Activity - Repeat the data in full. No line may differ from the original.

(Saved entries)
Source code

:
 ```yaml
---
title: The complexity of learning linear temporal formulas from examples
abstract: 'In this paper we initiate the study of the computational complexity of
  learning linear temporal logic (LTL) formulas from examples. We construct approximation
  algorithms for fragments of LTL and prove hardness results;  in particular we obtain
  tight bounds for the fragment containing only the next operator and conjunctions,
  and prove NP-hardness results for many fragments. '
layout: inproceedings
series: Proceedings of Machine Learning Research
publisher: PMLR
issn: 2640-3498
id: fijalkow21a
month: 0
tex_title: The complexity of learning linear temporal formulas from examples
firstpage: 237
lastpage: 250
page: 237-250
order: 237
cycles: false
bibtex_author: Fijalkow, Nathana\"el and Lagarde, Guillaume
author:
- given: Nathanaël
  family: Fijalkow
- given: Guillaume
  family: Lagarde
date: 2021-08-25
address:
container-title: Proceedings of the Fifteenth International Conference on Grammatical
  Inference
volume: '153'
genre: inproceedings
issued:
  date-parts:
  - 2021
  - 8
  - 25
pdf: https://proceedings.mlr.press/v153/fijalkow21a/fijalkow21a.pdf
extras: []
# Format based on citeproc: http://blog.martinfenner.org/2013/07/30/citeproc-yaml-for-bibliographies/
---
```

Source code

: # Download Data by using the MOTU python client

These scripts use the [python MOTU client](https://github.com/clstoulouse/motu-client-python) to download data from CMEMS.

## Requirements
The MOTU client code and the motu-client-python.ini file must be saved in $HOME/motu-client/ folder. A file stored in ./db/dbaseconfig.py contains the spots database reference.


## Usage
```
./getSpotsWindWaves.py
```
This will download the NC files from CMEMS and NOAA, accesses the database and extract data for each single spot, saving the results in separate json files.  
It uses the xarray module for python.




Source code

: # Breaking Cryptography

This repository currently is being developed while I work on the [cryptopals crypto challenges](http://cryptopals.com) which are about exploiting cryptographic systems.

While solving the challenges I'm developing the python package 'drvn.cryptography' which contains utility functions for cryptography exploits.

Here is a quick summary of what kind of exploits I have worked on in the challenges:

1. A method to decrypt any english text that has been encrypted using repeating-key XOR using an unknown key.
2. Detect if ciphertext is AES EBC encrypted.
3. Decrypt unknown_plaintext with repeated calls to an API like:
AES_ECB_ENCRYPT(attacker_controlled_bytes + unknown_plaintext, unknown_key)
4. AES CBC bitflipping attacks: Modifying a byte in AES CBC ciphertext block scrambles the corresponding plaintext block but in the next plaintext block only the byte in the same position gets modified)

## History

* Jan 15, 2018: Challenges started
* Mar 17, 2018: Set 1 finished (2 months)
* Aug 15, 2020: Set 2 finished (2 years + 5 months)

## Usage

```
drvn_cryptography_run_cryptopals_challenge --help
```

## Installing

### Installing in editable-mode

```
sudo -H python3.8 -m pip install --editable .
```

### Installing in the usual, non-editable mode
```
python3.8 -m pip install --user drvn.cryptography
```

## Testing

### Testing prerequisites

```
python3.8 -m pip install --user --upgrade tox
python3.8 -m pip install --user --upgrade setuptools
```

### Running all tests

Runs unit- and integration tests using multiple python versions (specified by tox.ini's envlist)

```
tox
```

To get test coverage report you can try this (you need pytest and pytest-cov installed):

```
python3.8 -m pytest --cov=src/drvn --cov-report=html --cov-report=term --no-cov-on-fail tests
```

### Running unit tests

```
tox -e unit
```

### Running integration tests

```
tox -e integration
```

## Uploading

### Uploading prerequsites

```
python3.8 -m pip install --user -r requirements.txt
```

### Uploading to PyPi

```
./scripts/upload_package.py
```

Response -
Source code

:
 ```yaml
---
title: The complexity of learning linear temporal formulas from examples
abstract: 'In this paper we initiate the study of the computational complexity of
  learning linear temporal logic (LTL) formulas from examples. We construct approximation
  algorithms for fragments of LTL and prove hardness results;  in particular we obtain
  tight bounds for the fragment containing only the next operator and conjunctions,
  and prove NP-hardness results for many fragments. '
layout: inproceedings
series: Proceedings of Machine Learning Research
publisher: PMLR
issn: 2640-3498
id: fijalkow21a
month: 0
tex_title: The complexity of learning linear temporal formulas from examples
firstpage: 237
lastpage: 250
page: 237-250
order: 237
cycles: false
bibtex_author: Fijalkow, Nathana\"el and Lagarde, Guillaume
author:
- given: Nathanaël
  family: Fijalkow
- given: Guillaume
  family: Lagarde
date: 2021-08-25
address:
container-title: Proceedings of the Fifteenth International Conference on Grammatical
  Inference
volume: '153'
genre: inproceedings
issued:
  date-parts:
  - 2021
  - 8
  - 25
pdf: https://proceedings.mlr.press/v153/fijalkow21a/fijalkow21a.pdf
extras: []
# Format based on citeproc: http://blog.martinfenner.org/2013/07/30/citeproc-yaml-for-bibliographies/
---
```

Source code

: # Download Data by using the MOTU python client

These scripts use the [python MOTU client](https://github.com/clstoulouse/motu-client-python) to download data from CMEMS.

## Requirements
The MOTU client code and the motu-client-python.ini file must be saved in $HOME/motu-client/ folder. A file stored in ./db/dbaseconfig.py contains the spots database reference.


## Usage
```
./getSpotsWindWaves.py
```
This will download the NC files from CMEMS and NOAA, accesses the database and extract data for each single spot, saving the results in separate json files.  
It uses the xarray module for python.




Source code

: # Breaking Cryptography

This repository currently is being developed while I work on the [cryptopals crypto challenges](http://cryptopals.com) which are about exploiting cryptographic systems.

While solving the challenges I'm developing the python package 'drvn.cryptography' which contains utility functions for cryptography exploits.

Here is a quick summary of what kind of exploits I have worked on in the challenges:

1. A method to decrypt any english text that has been encrypted using repeating-key XOR using an unknown key.
2. Detect if ciphertext is AES EBC encrypted.
3. Decrypt unknown_plaintext with repeated calls to an API like:
AES_ECB_ENCRYPT(attacker_controlled_bytes + unknown_plaintext, unknown_key)
4. AES CBC bitflipping attacks: Modifying a byte in AES CBC ciphertext block scrambles the corresponding plaintext block but in the next plaintext block only the byte in the same position gets modified)

## History

* Jan 15, 2018: Challenges started
* Mar 17, 2018: Set 1 finished (2 months)
* Aug 15, 2020: Set 2 finished (2 years + 5 months)

## Usage

```
drvn_cryptography_run_cryptopals_challenge --help
```

## Installing

### Installing in editable-mode

```
sudo -H python3.8 -m pip install --editable .
```

### Installing in the usual, non-editable mode
```
python3.8 -m pip install --user drvn.cryptography
```

## Testing

### Testing prerequisites

```
python3.8 -m pip install --user --upgrade tox
python3.8 -m pip install --user --upgrade setuptools
```

### Running all tests

Runs unit- and integration tests using multiple python versions (specified by tox.ini's envlist)

```
tox
```

To get test coverage report you can try this (you need pytest and pytest-cov installed):

```
python3.8 -m pytest --cov=src/drvn --cov-report=html --cov-report=term --no-cov-on-fail tests
```

### Running unit tests

```
tox -e unit
```

### Running integration tests

```
tox -e integration
```

## Uploading

### Uploading prerequsites

```
python3.8 -m pip install --user -r requirements.txt
```

### Uploading to PyPi

```
./scripts/upload_package.py
```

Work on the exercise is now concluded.